Title:Case Report: A Novel Mutation Leading to 11-β Hydroxylase Deficiency in
a Female Patient
Volume: 23
Issue: 5
Author(s): Burak Ozbas, Mikail Demir, Huseyin Dursun, Izem Sahin, Aysa Hacioglu, Zuleyha Karaca, Munis Dundar and Kursad Unluhizarci*
Affiliation:
- Department of Endocrinology, Erciyes University Medical School, Kayseri, Turkey
Keywords:
Congenital adrenal hyperplasia, 11-beta hydroxylase deficiency, 11-deoxycortysol, CYP11B1 gene, mineralocorticoid pressure levels.
Abstract:
Background: 11β hydroxylase deficiency (11βOHD) ranks as the second most common
enzyme deficiency that causes congenital adrenal hyperplasia. Depending on the severity of the enzyme
deficiency, it can lead to cortisol deficiency, androgen excess and hypertension due to increased
mineralocorticoid precursor levels. Many different types of mutations in the CYP11B1 gene located on
chromosome 8q24.3 have been shown to cause 11βOHD. Here, we report a novel missense mutation
that leads to 11βOHD in a female patient.

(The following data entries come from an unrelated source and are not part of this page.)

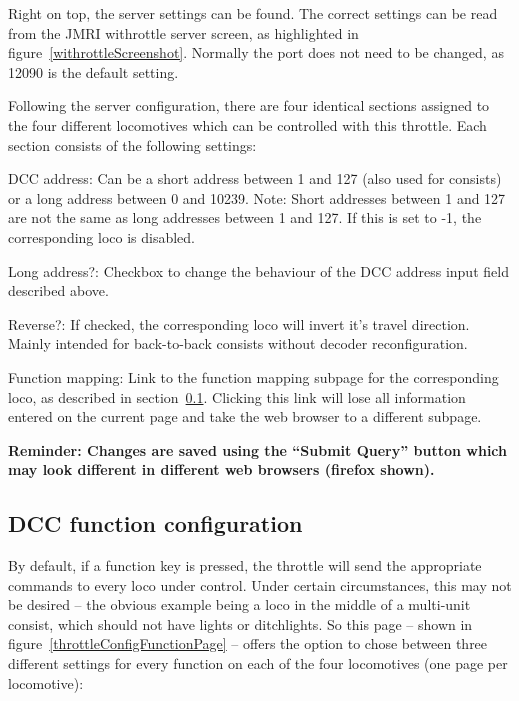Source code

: \documentclass[11pt,a4paper]{scrartcl}
\begin{document}
Right on top, the server settings can be found. The correct settings can be read from the JMRI withrottle server screen, as highlighted in figure~\ref{withrottleScreenshot}. Normally the port does not need to be changed, as 12090 is the default setting.

Following the server configuration, there are four identical sections assigned to the four different locomotives which can be controlled with this throttle. Each section consists of the following settings:

\begin{description}
\item{DCC address:} Can be a short address between 1 and 127 (also used for consists) or a long address between 0 and 10239. Note: Short addresses between 1 and 127 are not the same as long addresses between 1 and 127. If this is set to -1, the corresponding loco is disabled.
\item{Long address?:} Checkbox to change the behaviour of the DCC address input field described above.
\item{Reverse?:} If checked, the corresponding loco will invert it's travel direction. Mainly intended for back-to-back consists without decoder reconfiguration.
\item{Function mapping:} Link to the function mapping subpage for the corresponding loco, as described in section~\ref{throttle_FunctionConf}. Clicking this link will lose all information entered on the current page and take the web browser to a different subpage.
\end{description}

\textbf{Reminder: Changes are saved using the ``Submit Query'' button which may look different in different web browsers (firefox shown).}

\subsection{DCC function configuration} \label{throttle_FunctionConf}

By default, if a function key is pressed, the throttle will send the appropriate commands to every loco under control. Under certain circumstances, this may not be desired -- the obvious example being a loco in the middle of a multi-unit consist, which should not have lights or ditchlights. So this page -- shown in figure~\ref{throttleConfigFunctionPage} -- offers the option to chose between three different settings for every function on each of the four locomotives (one page per locomotive):
\end{document}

Case Presentation: A 35-year-old female patient was admitted to the Endocrinology Department with
a complaint of abdominal pain. The patient had a history of genital reconstruction surgery twice in
childhood. On physical examination, an abdominal mass was detected. Laboratory examination of the
patient revealed low levels of cortisol, potassium and high levels of ACTH, 11-deoxycortisol and
androstenedione, suggesting 11βOHD. Genotyping showed a novel homozygous missense mutation
(c.1385T>C L462P variant) detected on the 8th chromosome where the CYP11B1 gene is located.
Glucocorticoid therapy was commenced for the patient whose diagnosis of 11βOHD was confirmed by
both hormonal and genetic tests. A mass originating from the left adrenal gland with the largest diameter
of 7 cm was compatible with myelolipoma.
Conclusion: In this case report, we aimed to contribute to the literature by reporting a new missense
mutation in the CYP11B1 gene, leading to classic type 11βOHD that has not been described before.